(Collection entries)
*****

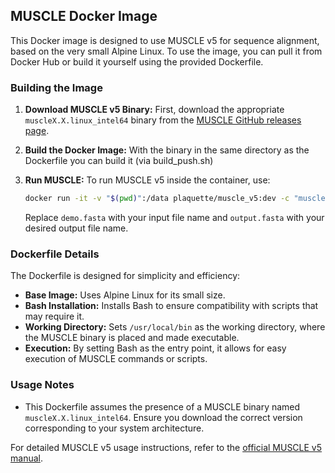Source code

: 
## MUSCLE Docker Image

This Docker image is designed to use MUSCLE v5 for sequence alignment, based on the very small Alpine Linux. To use the image, you can pull it from Docker Hub or build it yourself using the provided Dockerfile.

### Building the Image

1. **Download MUSCLE v5 Binary:** First, download the appropriate `muscleX.X.linux_intel64` binary from the [MUSCLE GitHub releases page](https://github.com/rcedgar/muscle/releases/).

2. **Build the Docker Image:** With the binary in the same directory as the Dockerfile you can build it (via build_push.sh)

3. **Run MUSCLE:** To run MUSCLE v5 inside the container, use:

   ```bash
   docker run -it -v "$(pwd)":/data plaquette/muscle_v5:dev -c "muscle -align demo.fasta -output output.fasta"
   ```

   Replace `demo.fasta` with your input file name and `output.fasta` with your desired output file name.

### Dockerfile Details

The Dockerfile is designed for simplicity and efficiency:

- **Base Image:** Uses Alpine Linux for its small size.
- **Bash Installation:** Installs Bash to ensure compatibility with scripts that may require it.
- **Working Directory:** Sets `/usr/local/bin` as the working directory, where the MUSCLE binary is placed and made executable.
- **Execution:** By setting Bash as the entry point, it allows for easy execution of MUSCLE commands or scripts.

### Usage Notes

- This Dockerfile assumes the presence of a MUSCLE binary named `muscleX.X.linux_intel64`. Ensure you download the correct version corresponding to your system architecture.


For detailed MUSCLE v5 usage instructions, refer to the [official MUSCLE v5 manual](https://drive5.com/muscle5/manual/install.html).
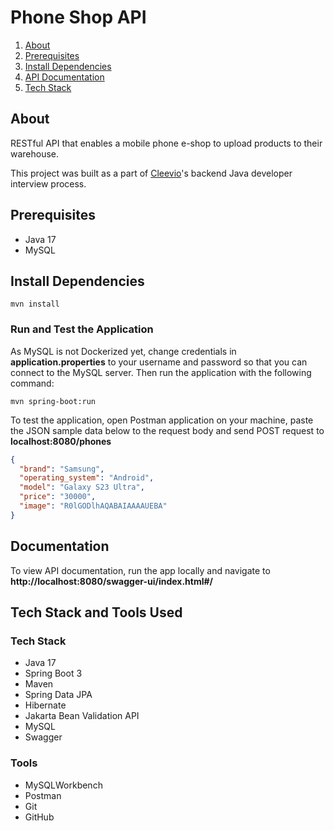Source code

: # Phone Shop API

1. [About](#about)
2. [Prerequisites](#prerequisites)
3. [Install Dependencies](#dependencies)
4. [API Documentation](#documentation)
5. [Tech Stack](#techstack)

## About<a name="about"></a>

RESTful API that enables a mobile phone e-shop to upload products to their warehouse.

This project was built as a part of [Cleevio](https://www.cleevio.com/)'s backend Java developer interview process. 

## Prerequisites<a name="prerequisites"></a>
* Java 17
* MySQL

## Install Dependencies<a name="dependencies"></a>
```shell
mvn install
```

### Run and Test the Application
As MySQL is not Dockerized yet, change credentials in **application.properties** to your username and password so that you can connect to the MySQL server. Then run the application with the following command:

```shell
mvn spring-boot:run
```

To test the application, open Postman application on your machine, paste the JSON sample data below to the request body and send POST request to **localhost:8080/phones**
```json
{
  "brand": "Samsung",
  "operating_system": "Android",
  "model": "Galaxy S23 Ultra",
  "price": "30000",
  "image": "R0lGODlhAQABAIAAAAUEBA"
}
```

## Documentation<a name="documentation"></a>
To view API documentation, run the app locally and navigate to **http://localhost:8080/swagger-ui/index.html#/**


## Tech Stack and Tools Used<a name="techstack"></a>
### Tech Stack
* Java 17
* Spring Boot 3
* Maven
* Spring Data JPA
* Hibernate
* Jakarta Bean Validation API
* MySQL
* Swagger

### Tools
* MySQLWorkbench
* Postman
* Git
* GitHub
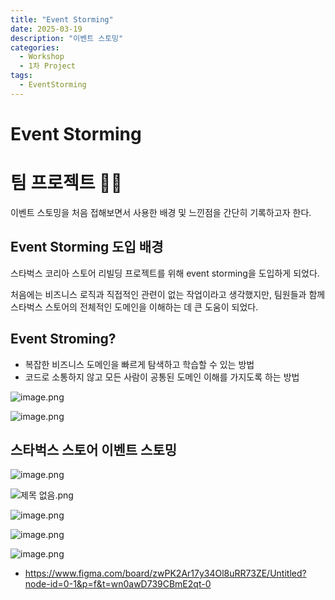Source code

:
```yaml
---
title: "Event Storming"
date: 2025-03-19
description: "이벤트 스토밍"
categories:
  - Workshop
  - 1차 Project
tags: 
  - EventStorming
---
```


# Event Storming

# 팀 프로젝트 🏴‍☠️

이벤트 스토밍을 처음 접해보면서 사용한 배경 및 느낀점을 간단히 기록하고자 한다.

## Event Storming 도입 배경

스타벅스 코리아 스토어 리빌딩 프로젝트를 위해 event storming을 도입하게 되었다.

처음에는 비즈니스 로직과 직접적인 관련이 없는 작업이라고 생각했지만, 팀원들과 함께 스타벅스 스토어의 전체적인 도메인을 이해하는 데 큰 도움이 되었다. 

## Event Stroming?

- 복잡한 비즈니스 도메인을 빠르게 탐색하고 학습할 수 있는 방법
- 코드로 소통하지 않고 모든 사람이 공통된 도메인 이해를 가지도록 하는 방법

![image.png](/assets/post_img/250319/image.png)

![image.png](/assets/post_img/250319/image1.png)

## 스타벅스 스토어 이벤트 스토밍


![image.png](/assets/post_img/250319/image2.png)

![제목 없음.png](/assets/post_img/250319/image6.png)

![image.png](/assets/post_img/250319/image3.png)

![image.png](/assets/post_img/250319/image4.png)

![image.png](/assets/post_img/250319/image5.png)



- https://www.figma.com/board/zwPK2Ar17y34Ol8uRR73ZE/Untitled?node-id=0-1&p=f&t=wn0awD739CBmE2qt-0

*****

- **ACTION ITEM**: Only the lines above that hold "dependencies" are wanted. Show every one of them.

- **YOUR RESPONSE**:
3. [Install Dependencies](#dependencies)
## Install Dependencies<a name="dependencies"></a>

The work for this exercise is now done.